When he's there I am less of a busy-body, feel less the need to go out and be with people, to chat on the phone, to run around.
When he's there I read more. I breathe more slowly. I smile more.

I guess it's no surprise that I usually stop crying when I'm in that hospital room next to him. The fear that he might be dead in a few weeks dissipates. The tugging anxious feeling I get when I am out in the world goes away.

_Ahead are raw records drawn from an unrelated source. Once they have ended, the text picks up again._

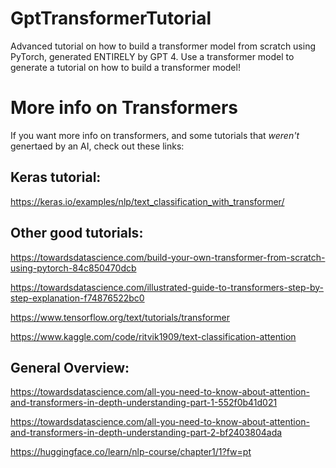 # GptTransformerTutorial
Advanced tutorial on how to build a transformer model from scratch using PyTorch, generated ENTIRELY by GPT 4.  Use a  transformer model to generate a tutorial on how to build a transformer model!

# More info on Transformers
If you want more info on transformers, and some tutorials that _weren't_ genertaed by an AI, check out these links:

## Keras tutorial:
https://keras.io/examples/nlp/text_classification_with_transformer/

## Other good tutorials:
https://towardsdatascience.com/build-your-own-transformer-from-scratch-using-pytorch-84c850470dcb

https://towardsdatascience.com/illustrated-guide-to-transformers-step-by-step-explanation-f74876522bc0

https://www.tensorflow.org/text/tutorials/transformer

https://www.kaggle.com/code/ritvik1909/text-classification-attention


## General Overview:
https://towardsdatascience.com/all-you-need-to-know-about-attention-and-transformers-in-depth-understanding-part-1-552f0b41d021

https://towardsdatascience.com/all-you-need-to-know-about-attention-and-transformers-in-depth-understanding-part-2-bf2403804ada

https://huggingface.co/learn/nlp-course/chapter1/1?fw=pt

I spend entire days (and some nights) here not just because it takes a lot of work to put your life on hold for 5 weeks. Though I am here for that: for helping him with the paper work, the phone calls, the contacting family and friends, the finding someone to look after the cat. But I'm mostly here because I'm afraid that once they've blasted the hell out of his immune system with these chemicals that he just might not survive. Being in the same room with him - as much as possible - is my way of overcoming that fear.

Of course it makes no sense. I'm not going to get into a wrestling match with the grim reaper should he (or she) come by. If I give it more than a moment of thought I see that my being there doesn't keep death away even if I like to imagine that having a loved one close by somehow prolongs life through some kind of love-based immune stimulation.

No. My thinking is purely mathematical. If he is going to die I want to be with him as much as I can before he croaks. So if he is going to die soon a possibility our oncologist puts at 50% then I want to get as many minutes in now as possible. I am happy to spend more time away from him to balance this out in, say, ten years.

This is not a new feeling for me. Ever since the AIDS epidemic tore through my circle of friends like a weed whacker taking out the tall plants I have been far less patient. When I get stuck in traffic I sputter and spout because I feel like somehow someone is wasting MY time. The notion that hundreds of people are stuck in the same traffic jam and all just as unhappy means little to this part of my brain.

Life is short. I'm stuck. And I don't want to spend my precious hours this way. It is seriously near the top of my list of reasons why I don't do nine to fives.

We are getting ready for bed. Tad has just had his first shower in hospital since arriving here quite unexpectedly four days ago. (For the background info: he woke me up with pains that I figured were due to his strained work out the day before. He insisted the pain was more intense than work-out pains. I took him to ER where they said he had a mild version of pneumonia. I left for the day and said I'd meet him at my house that evening, only to find him still hospitalized and receiving a fresh batch of platelets - for some reason he had next to none. A whirlwind later - we landed in oncology with a leukemia diagnosis).

His feet and ankles are swollen from all the water they have to pump into him to keep the chemo flowing through his body. He is still in fine form, full of smiles and sassy comments. We are avoiding any talk of what life without an immune system might look like in a few days. And we're ready to sit down and watch a silly Italian movie that will transport us to Venice - a city he discovered this summer.